WORK REQUEST
Could you repeat, exactly and with no pictures, only the lines from the start of the records through the line containing "Isernia | IT-IS"?

Stored data entries
..........
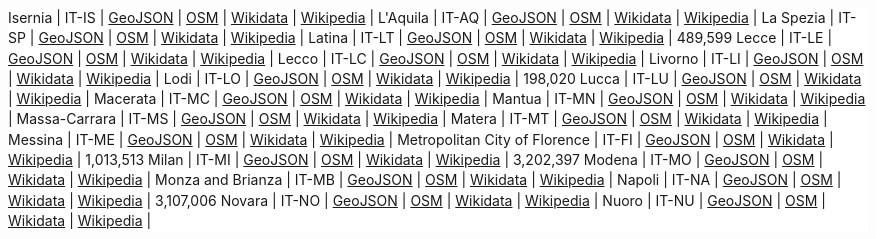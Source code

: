 Isernia | IT-IS | [GeoJSON](../../geojson/q8/iso2/IT/IT-IS.geojson) | [OSM](https://www.openstreetmap.org/relation/41277) | [Wikidata](https://www.wikidata.org/wiki/Q16187) | [Wikipedia](http://en.wikipedia.org/wiki/it%3AProvincia%20di%20Isernia) | 
L'Aquila | IT-AQ | [GeoJSON](../../geojson/q8/iso2/IT/IT-AQ.geojson) | [OSM](https://www.openstreetmap.org/relation/167044) | [Wikidata](https://www.wikidata.org/wiki/Q16189) | [Wikipedia](http://en.wikipedia.org/wiki/it%3AProvincia%20dell%27Aquila) | 
La Spezia | IT-SP | [GeoJSON](../../geojson/q8/iso2/IT/IT-SP.geojson) | [OSM](https://www.openstreetmap.org/relation/49131) | [Wikidata](https://www.wikidata.org/wiki/Q16188) | [Wikipedia](http://en.wikipedia.org/wiki/it%3AProvincia%20della%20Spezia) | 
Latina | IT-LT | [GeoJSON](../../geojson/q8/iso2/IT/IT-LT.geojson) | [OSM](https://www.openstreetmap.org/relation/40783) | [Wikidata](https://www.wikidata.org/wiki/Q16196) | [Wikipedia](http://en.wikipedia.org/wiki/it%3AProvincia%20di%20Latina) | 489,599
Lecce | IT-LE | [GeoJSON](../../geojson/q8/iso2/IT/IT-LE.geojson) | [OSM](https://www.openstreetmap.org/relation/40094) | [Wikidata](https://www.wikidata.org/wiki/Q16197) | [Wikipedia](http://en.wikipedia.org/wiki/it%3AProvincia%20di%20Lecce) | 
Lecco | IT-LC | [GeoJSON](../../geojson/q8/iso2/IT/IT-LC.geojson) | [OSM](https://www.openstreetmap.org/relation/45639) | [Wikidata](https://www.wikidata.org/wiki/Q16199) | [Wikipedia](http://en.wikipedia.org/wiki/it%3AProvincia%20di%20Lecco) | 
Livorno | IT-LI | [GeoJSON](../../geojson/q8/iso2/IT/IT-LI.geojson) | [OSM](https://www.openstreetmap.org/relation/42147) | [Wikidata](https://www.wikidata.org/wiki/Q16200) | [Wikipedia](http://en.wikipedia.org/wiki/it%3AProvincia%20di%20Livorno) | 
Lodi | IT-LO | [GeoJSON](../../geojson/q8/iso2/IT/IT-LO.geojson) | [OSM](https://www.openstreetmap.org/relation/44181) | [Wikidata](https://www.wikidata.org/wiki/Q16201) | [Wikipedia](http://en.wikipedia.org/wiki/it%3AProvincia%20di%20Lodi) | 198,020
Lucca | IT-LU | [GeoJSON](../../geojson/q8/iso2/IT/IT-LU.geojson) | [OSM](https://www.openstreetmap.org/relation/42614) | [Wikidata](https://www.wikidata.org/wiki/Q16202) | [Wikipedia](http://en.wikipedia.org/wiki/it%3AProvincia%20di%20Lucca) | 
Macerata | IT-MC | [GeoJSON](../../geojson/q8/iso2/IT/IT-MC.geojson) | [OSM](https://www.openstreetmap.org/relation/42212) | [Wikidata](https://www.wikidata.org/wiki/Q16203) | [Wikipedia](http://en.wikipedia.org/wiki/it%3AProvincia%20di%20Macerata) | 
Mantua | IT-MN | [GeoJSON](../../geojson/q8/iso2/IT/IT-MN.geojson) | [OSM](https://www.openstreetmap.org/relation/43798) | [Wikidata](https://www.wikidata.org/wiki/Q16204) | [Wikipedia](http://en.wikipedia.org/wiki/it%3AProvincia%20di%20Mantova) | 
Massa-Carrara | IT-MS | [GeoJSON](../../geojson/q8/iso2/IT/IT-MS.geojson) | [OSM](https://www.openstreetmap.org/relation/42782) | [Wikidata](https://www.wikidata.org/wiki/Q16205) | [Wikipedia](http://en.wikipedia.org/wiki/it%3AProvincia%20di%20Massa-Carrara) | 
Matera | IT-MT | [GeoJSON](../../geojson/q8/iso2/IT/IT-MT.geojson) | [OSM](https://www.openstreetmap.org/relation/40259) | [Wikidata](https://www.wikidata.org/wiki/Q16206) | [Wikipedia](http://en.wikipedia.org/wiki/it%3AProvincia%20di%20Matera) | 
Messina | IT-ME | [GeoJSON](../../geojson/q8/iso2/IT/IT-ME.geojson) | [OSM](https://www.openstreetmap.org/relation/39374) | [Wikidata](https://www.wikidata.org/wiki/Q20991250) | [Wikipedia](http://en.wikipedia.org/wiki/it%3ACitt%C3%A0%20metropolitana%20di%20Messina) | 
Metropolitan City of Florence | IT-FI | [GeoJSON](../../geojson/q8/iso2/IT/IT-FI.geojson) | [OSM](https://www.openstreetmap.org/relation/42472) | [Wikidata](https://www.wikidata.org/wiki/Q18288148) | [Wikipedia](http://en.wikipedia.org/wiki/it%3ACitt%C3%A0%20metropolitana%20di%20Firenze) | 1,013,513
Milan | IT-MI | [GeoJSON](../../geojson/q8/iso2/IT/IT-MI.geojson) | [OSM](https://www.openstreetmap.org/relation/44881) | [Wikidata](https://www.wikidata.org/wiki/Q18288155) | [Wikipedia](http://en.wikipedia.org/wiki/it%3ACitt%C3%A0%20metropolitana%20di%20Milano) | 3,202,397
Modena | IT-MO | [GeoJSON](../../geojson/q8/iso2/IT/IT-MO.geojson) | [OSM](https://www.openstreetmap.org/relation/42884) | [Wikidata](https://www.wikidata.org/wiki/Q16209) | [Wikipedia](http://en.wikipedia.org/wiki/it%3AProvincia%20di%20Modena) | 
Monza and Brianza | IT-MB | [GeoJSON](../../geojson/q8/iso2/IT/IT-MB.geojson) | [OSM](https://www.openstreetmap.org/relation/251419) | [Wikidata](https://www.wikidata.org/wiki/Q16210) | [Wikipedia](http://en.wikipedia.org/wiki/it%3AProvincia%20di%20Monza%20e%20della%20Brianza) | 
Napoli | IT-NA | [GeoJSON](../../geojson/q8/iso2/IT/IT-NA.geojson) | [OSM](https://www.openstreetmap.org/relation/40600) | [Wikidata](https://www.wikidata.org/wiki/Q18241891) | [Wikipedia](http://en.wikipedia.org/wiki/it%3ACitt%C3%A0%20metropolitana%20di%20Napoli) | 3,107,006
Novara | IT-NO | [GeoJSON](../../geojson/q8/iso2/IT/IT-NO.geojson) | [OSM](https://www.openstreetmap.org/relation/1552704) | [Wikidata](https://www.wikidata.org/wiki/Q16216) | [Wikipedia](http://en.wikipedia.org/wiki/it%3AProvincia%20di%20Novara) | 
Nuoro | IT-NU | [GeoJSON](../../geojson/q8/iso2/IT/IT-NU.geojson) | [OSM](https://www.openstreetmap.org/relation/39979) | [Wikidata](https://www.wikidata.org/wiki/Q16220) | [Wikipedia](http://en.wikipedia.org/wiki/it%3AProvincia%20di%20Nuoro) | 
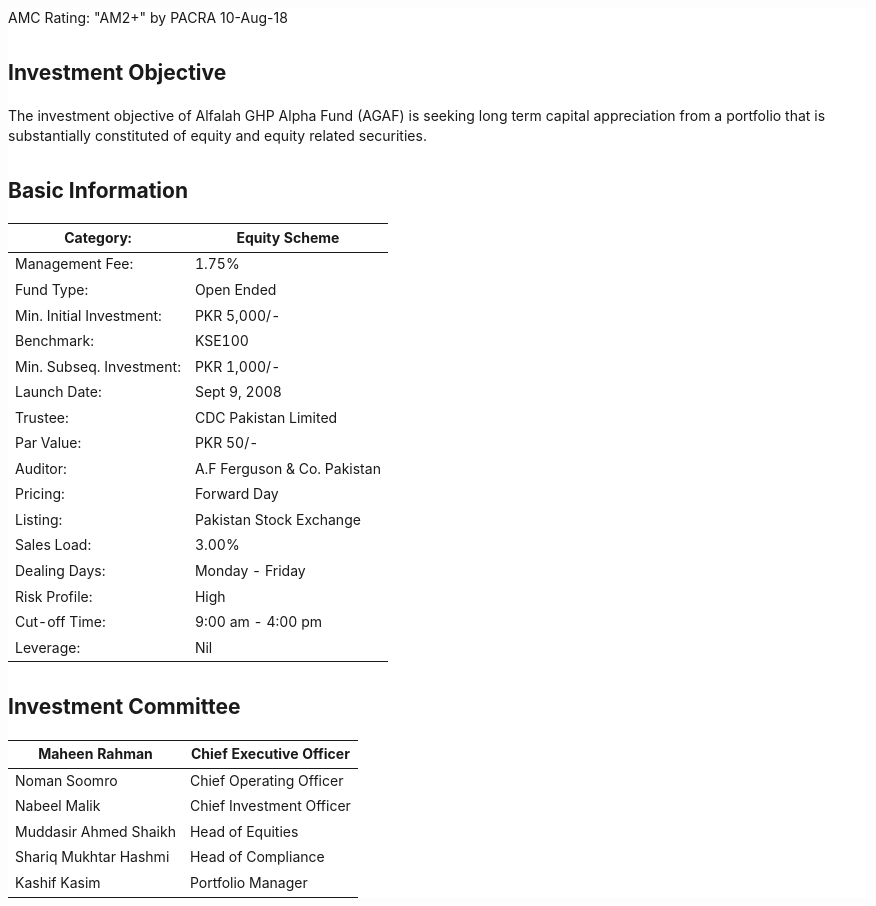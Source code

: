 AMC Rating: "AM2+" by PACRA 10-Aug-18

## Investment Objective

The investment objective of Alfalah GHP Alpha Fund (AGAF) is seeking long term capital appreciation from a portfolio that is substantially constituted of equity and equity related securities.

## Basic Information

| Category:                | Equity Scheme               |
| ------------------------ | --------------------------- |
| Management Fee:          | 1.75%                       |
| Fund Type:               | Open Ended                  |
| Min. Initial Investment: | PKR 5,000/-                 |
| Benchmark:               | KSE100                      |
| Min. Subseq. Investment: | PKR 1,000/-                 |
| Launch Date:             | Sept 9, 2008                |
| Trustee:                 | CDC Pakistan Limited        |
| Par Value:               | PKR 50/-                    |
| Auditor:                 | A.F Ferguson & Co. Pakistan |
| Pricing:                 | Forward Day                 |
| Listing:                 | Pakistan Stock Exchange     |
| Sales Load:              | 3.00%                       |
| Dealing Days:            | Monday - Friday             |
| Risk Profile:            | High                        |
| Cut-off Time:            | 9:00 am - 4:00 pm           |
| Leverage:                | Nil                         |

## Investment Committee

| Maheen Rahman         | Chief Executive Officer  |
| --------------------- | ------------------------ |
| Noman Soomro          | Chief Operating Officer  |
| Nabeel Malik          | Chief Investment Officer |
| Muddasir Ahmed Shaikh | Head of Equities         |
| Shariq Mukhtar Hashmi | Head of Compliance       |
| Kashif Kasim          | Portfolio Manager        |

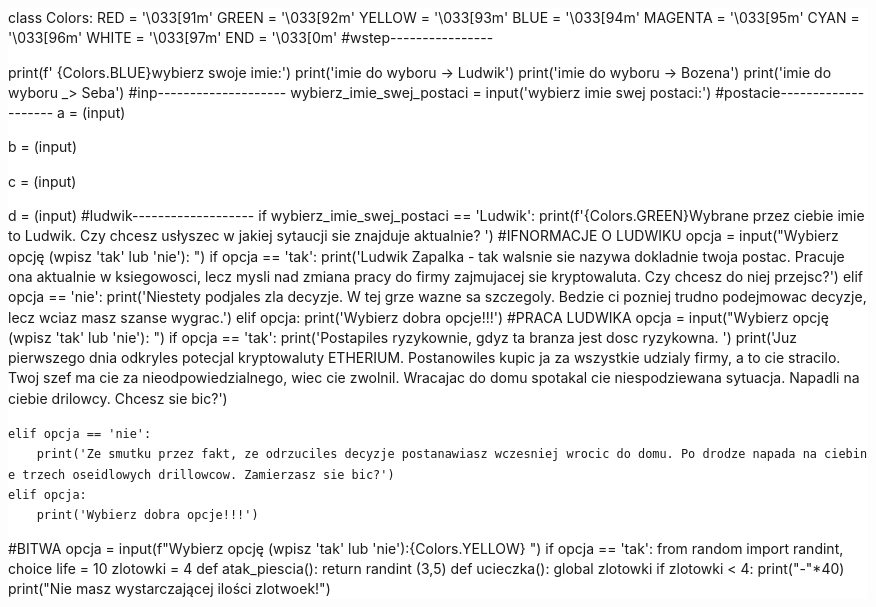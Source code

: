 class Colors:
    RED = '\033[91m'
    GREEN = '\033[92m'
    YELLOW = '\033[93m'
    BLUE = '\033[94m'
    MAGENTA = '\033[95m'
    CYAN = '\033[96m'
    WHITE = '\033[97m'
    END = '\033[0m'
#wstep----------------

print(f' {Colors.BLUE}wybierz swoje imie:')
print('imie do wyboru -> Ludwik')
print('imie do wyboru -> Bozena')
print('imie do wyboru _> Seba')
#inp--------------------
wybierz_imie_swej_postaci = input('wybierz imie swej postaci:')
#postacie--------------------
a = (input) 

b = (input)

c = (input)

d = (input)
#ludwik-------------------
if wybierz_imie_swej_postaci == 'Ludwik':
    print(f'{Colors.GREEN}Wybrane przez ciebie imie to Ludwik. Czy chcesz usłyszec w jakiej sytaucji sie znajduje aktualnie? ')
#IFNORMACJE O LUDWIKU
    opcja = input("Wybierz opcję (wpisz 'tak' lub 'nie'): ")
    if opcja == 'tak':
            print('Ludwik Zapalka - tak walsnie sie nazywa dokladnie twoja postac. Pracuje ona aktualnie w ksiegowosci, lecz mysli nad zmiana pracy do firmy zajmujacej sie kryptowaluta. Czy chcesz do niej przejsc?')
    elif opcja == 'nie':
        print('Niestety podjales zla decyzje. W tej grze wazne sa szczegoly. Bedzie ci pozniej trudno podejmowac decyzje, lecz wciaz masz szanse wygrac.')
    elif opcja:
        print('Wybierz dobra opcje!!!')
#PRACA LUDWIKA
    opcja = input("Wybierz opcję (wpisz 'tak' lub 'nie'): ")
    if opcja == 'tak':
            print('Postapiles ryzykownie, gdyz ta branza jest dosc ryzykowna. ')
            print('Juz pierwszego dnia odkryles potecjal kryptowaluty ETHERIUM. Postanowiles kupic ja za wszystkie udzialy firmy, a to cie stracilo. Twoj szef ma cie za nieodpowiedzialnego, wiec cie zwolnil. Wracajac do domu spotakal cie niespodziewana sytuacja. Napadli na ciebie drilowcy. Chcesz sie bic?')

    elif opcja == 'nie':
        print('Ze smutku przez fakt, ze odrzuciles decyzje postanawiasz wczesniej wrocic do domu. Po drodze napada na ciebine trzech oseidlowych drillowcow. Zamierzasz sie bic?')
    elif opcja:
        print('Wybierz dobra opcje!!!')
#BITWA
    opcja = input(f"Wybierz opcję (wpisz 'tak' lub 'nie'):{Colors.YELLOW} ")
    if opcja == 'tak':
            from random import randint, choice
            life = 10
    zlotowki = 4
    def atak_piescia():
        return randint (3,5)
    def ucieczka():
        global zlotowki
        if zlotowki < 4:
            print("-"*40)
            print("Nie masz wystarczającej ilości zlotwoek!")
..........
EXPECTED ANSWER
Source code

: Isernia | IT-IS | [GeoJSON](../../geojson/q8/iso2/IT/IT-IS.geojson) | [OSM](https://www.openstreetmap.org/relation/41277) | [Wikidata](https://www.wikidata.org/wiki/Q16187) | [Wikipedia](http://en.wikipedia.org/wiki/it%3AProvincia%20di%20Isernia) | 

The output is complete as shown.